-- RAW DATA --
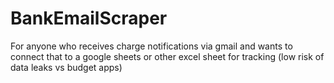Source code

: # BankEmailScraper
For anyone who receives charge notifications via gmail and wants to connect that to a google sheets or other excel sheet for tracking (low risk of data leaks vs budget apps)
==
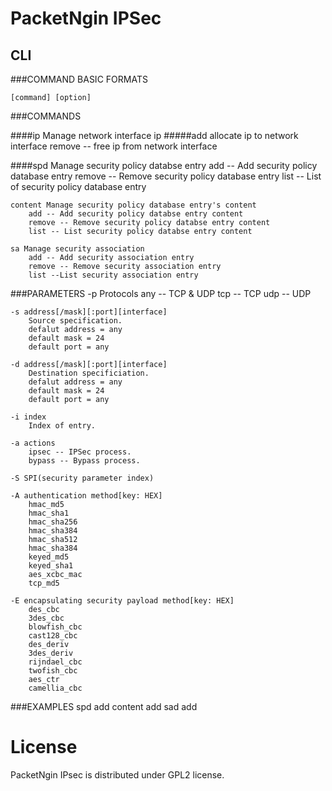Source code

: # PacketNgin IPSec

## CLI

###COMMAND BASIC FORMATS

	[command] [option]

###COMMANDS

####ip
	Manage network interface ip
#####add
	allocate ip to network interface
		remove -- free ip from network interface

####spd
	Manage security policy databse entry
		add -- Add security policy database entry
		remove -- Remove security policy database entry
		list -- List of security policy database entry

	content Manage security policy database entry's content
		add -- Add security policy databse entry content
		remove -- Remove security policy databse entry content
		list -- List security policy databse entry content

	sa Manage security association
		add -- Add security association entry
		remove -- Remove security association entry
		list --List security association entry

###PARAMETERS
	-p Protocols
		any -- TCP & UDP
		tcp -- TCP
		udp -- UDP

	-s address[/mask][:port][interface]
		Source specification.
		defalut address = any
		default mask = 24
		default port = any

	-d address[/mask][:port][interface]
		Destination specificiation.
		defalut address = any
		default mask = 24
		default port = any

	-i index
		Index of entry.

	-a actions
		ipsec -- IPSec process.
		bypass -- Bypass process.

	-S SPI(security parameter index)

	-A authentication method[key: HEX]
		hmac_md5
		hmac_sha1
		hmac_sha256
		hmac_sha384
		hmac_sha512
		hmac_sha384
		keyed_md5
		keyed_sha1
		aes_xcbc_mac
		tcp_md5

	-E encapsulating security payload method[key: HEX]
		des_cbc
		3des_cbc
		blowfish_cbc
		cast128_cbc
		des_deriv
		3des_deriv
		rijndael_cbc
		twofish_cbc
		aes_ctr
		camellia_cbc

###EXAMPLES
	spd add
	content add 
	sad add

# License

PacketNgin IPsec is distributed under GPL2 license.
==
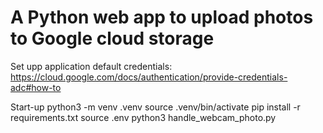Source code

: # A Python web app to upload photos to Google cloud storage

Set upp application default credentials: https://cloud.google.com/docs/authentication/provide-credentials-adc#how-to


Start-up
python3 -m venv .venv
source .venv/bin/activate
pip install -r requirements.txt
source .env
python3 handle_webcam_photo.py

-- TASK DESCRIPTION --
Search the entries for the string "process" and collect each line that has it.

-- ANSWER BOX --
		ipsec -- IPSec process.
		bypass -- Bypass process.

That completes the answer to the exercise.